Il problema, che si era già manifestato nella primavera del 2024 e all’inizio del 2026 per quel che concerne l’ASl To4, starebbe colpendo duramente i territori dell’ASL TO3 (Collegno, Pinerolo e Susa), dell’ASL di Alessandria e dell’ASL di Asti.

Al momento si attende una replica ufficiale o un chiarimento da parte dell’Assessorato regionale alla Sanità.

Disagi a domicilio e costi extra nelle RSA

Il nodo della questione non risiederebbe nell’acquisto dei dispositivi, ma nella logistica e nella consegna a domicilio da parte della ditta che si è aggiudicata l’appalto centralizzato della Regione Piemonte.

Le conseguenze pratiche ricadono interamente sulle famiglie e sulle strutture assistenziali:

  • Per chi è a casa: Molti nuclei familiari da settimane non ricevono i presidi e sono costretti a comprarli privatamente, affrontando una spesa imprevista e un forte carico organizzativo.

  • Nelle RSA: Nelle Residenze Sanitarie Assistenziali la situazione non sarebbe migliore; alcune strutture, per sopperire alla mancanza delle forniture pubbliche, starebbero chiedendo contributi extra alle famiglie degli ospiti.

“L’acquisto centralizzato dovrebbe garantire risparmi e facilitare l’organizzazione — attacca Canalis — ma questo sistema in Piemonte non funziona ormai da anni.

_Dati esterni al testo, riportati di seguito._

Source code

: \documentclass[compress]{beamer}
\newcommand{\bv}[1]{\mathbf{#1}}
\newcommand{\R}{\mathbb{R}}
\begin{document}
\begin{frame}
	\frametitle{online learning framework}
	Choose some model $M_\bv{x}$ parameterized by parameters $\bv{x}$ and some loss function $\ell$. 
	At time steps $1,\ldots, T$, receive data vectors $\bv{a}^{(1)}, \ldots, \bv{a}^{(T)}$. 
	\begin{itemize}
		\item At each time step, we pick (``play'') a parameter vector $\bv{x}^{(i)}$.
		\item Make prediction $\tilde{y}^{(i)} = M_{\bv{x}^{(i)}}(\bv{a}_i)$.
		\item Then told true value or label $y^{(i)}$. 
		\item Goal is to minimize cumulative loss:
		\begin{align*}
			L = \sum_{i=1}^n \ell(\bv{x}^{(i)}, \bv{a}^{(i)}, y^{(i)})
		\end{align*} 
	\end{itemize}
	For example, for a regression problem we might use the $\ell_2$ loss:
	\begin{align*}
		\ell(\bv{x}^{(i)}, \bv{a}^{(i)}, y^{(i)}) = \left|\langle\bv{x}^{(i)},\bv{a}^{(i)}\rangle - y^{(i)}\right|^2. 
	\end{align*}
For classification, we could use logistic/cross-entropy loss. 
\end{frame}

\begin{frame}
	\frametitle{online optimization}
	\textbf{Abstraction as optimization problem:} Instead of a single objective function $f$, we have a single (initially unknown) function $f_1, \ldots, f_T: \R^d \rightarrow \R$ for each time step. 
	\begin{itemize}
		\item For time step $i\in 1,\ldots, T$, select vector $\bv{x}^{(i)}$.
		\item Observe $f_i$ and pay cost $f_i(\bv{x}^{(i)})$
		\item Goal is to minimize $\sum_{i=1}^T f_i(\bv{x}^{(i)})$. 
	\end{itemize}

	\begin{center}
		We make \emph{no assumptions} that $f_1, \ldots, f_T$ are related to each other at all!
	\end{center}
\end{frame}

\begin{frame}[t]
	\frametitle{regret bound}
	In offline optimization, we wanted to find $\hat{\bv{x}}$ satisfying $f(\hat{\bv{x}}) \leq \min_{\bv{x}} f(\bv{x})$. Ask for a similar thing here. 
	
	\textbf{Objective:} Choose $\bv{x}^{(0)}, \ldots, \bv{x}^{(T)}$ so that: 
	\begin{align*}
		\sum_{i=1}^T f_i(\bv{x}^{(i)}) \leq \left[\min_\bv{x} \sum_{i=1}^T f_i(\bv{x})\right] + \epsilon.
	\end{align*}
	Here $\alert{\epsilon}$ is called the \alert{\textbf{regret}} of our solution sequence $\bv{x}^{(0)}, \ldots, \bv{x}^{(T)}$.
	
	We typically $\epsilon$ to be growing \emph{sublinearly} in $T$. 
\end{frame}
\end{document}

Come è possibile che l’assessorato non riesca a risolvere una volta per tutte i problemi legati al contratto di distribuzione?”

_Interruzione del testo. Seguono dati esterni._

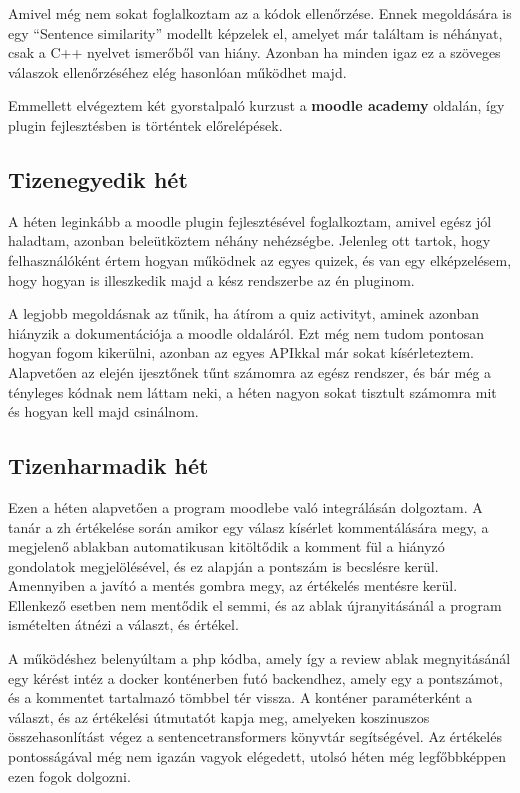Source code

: \documentclass{article}
\begin{document}
Amivel még nem sokat foglalkoztam az a kódok ellenőrzése. Ennek megoldására is egy ``Sentence similarity'' modellt képzelek el, amelyet már találtam is néhányat, csak a C++ nyelvet ismerőből van hiány. Azonban ha minden igaz ez a szöveges válaszok ellenőrzéséhez elég hasonlóan működhet majd.

Emmellett elvégeztem két gyorstalpaló kurzust a \textbf{moodle academy} oldalán, így plugin fejlesztésben is történtek előrelépések.

\subsection{Tizenegyedik hét}
A héten leginkább a moodle plugin fejlesztésével foglalkoztam, amivel egész jól haladtam, azonban beleütköztem néhány nehézségbe. Jelenleg ott tartok, hogy felhasználóként értem hogyan működnek az egyes quizek, és van egy elképzelésem, hogy hogyan is illeszkedik majd a kész rendszerbe az én pluginom. 

A legjobb megoldásnak az tűnik, ha átírom a quiz activityt, aminek azonban hiányzik a dokumentációja a moodle oldaláról. Ezt még nem tudom pontosan hogyan fogom kikerülni, azonban az egyes APIkkal már sokat kísérleteztem. Alapvetően az elején ijesztőnek tűnt számomra az egész rendszer, és bár még a tényleges kódnak nem láttam neki, a héten nagyon sokat tisztult számomra mit és hogyan kell majd csinálnom.

\subsection{Tizenharmadik hét}
Ezen a héten alapvetően a program moodlebe való integrálásán dolgoztam.
A tanár a zh értékelése során amikor egy válasz kísérlet kommentálására megy, a megjelenő ablakban automatikusan kitöltődik a komment fül
a hiányzó gondolatok megjelölésével, és ez alapján a pontszám is becslésre kerül. Amennyiben a javító a mentés gombra megy, az értékelés mentésre kerül. Ellenkező esetben nem mentődik el semmi, és az ablak újranyitásánál a program ismételten átnézi a választ, és értékel.

A működéshez belenyúltam a php kódba, amely így a review ablak megnyitásánál egy kérést intéz a docker konténerben futó backendhez, amely egy a pontszámot, és a kommentet tartalmazó tömbbel tér vissza. A konténer paraméterként a választ, és az értékelési útmutatót kapja meg, amelyeken koszinuszos összehasonlítást végez a sentencetransformers könyvtár segítségével. Az értékelés pontosságával még nem igazán vagyok elégedett, utolsó héten még legfőbbképpen ezen fogok dolgozni. 
\end{document}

L’affondo politico sulla gestione della non autosufficienza

L’esponente della minoranza chiama in causa direttamente l’assessore alla Sanità, Federico Riboldi, e il presidente Alberto Cirio, sostenendo che le responsabilità dell’attuale stallo non siano più imputabili alle amministrazioni precedenti.

Oltre al blocco dei dispositivi di assorbenza, la nota della consigliera Canalis traccia un quadro più ampio e critico sulle politiche piemontesi per la terza età, parlando di una linea “obiettivamente fallimentare” e citando numeri precisi:

  • Liste d’attesa: Oltre 23.000 persone non autosufficienti sarebbero ancora in attesa di progetti residenziali o domiciliari, nonostante la certificazione ASL.

  • Posti letto: Bloccate, secondo l’accusa, circa 14.000/15.000 convenzioni per i posti letto nelle RSA.

  • Fondi: Viene contestata la mancata anticipazione del Fondo Nazionale Non Autosufficienza per le prestazioni domiciliari di lungo assistenza (assegni di cura).

La redazione resta a disposizione per accogliere eventuali repliche, precisazioni o piani di intervento da parte della Regione Piemonte e delle ASL coinvolte per la risoluzione del disservizio.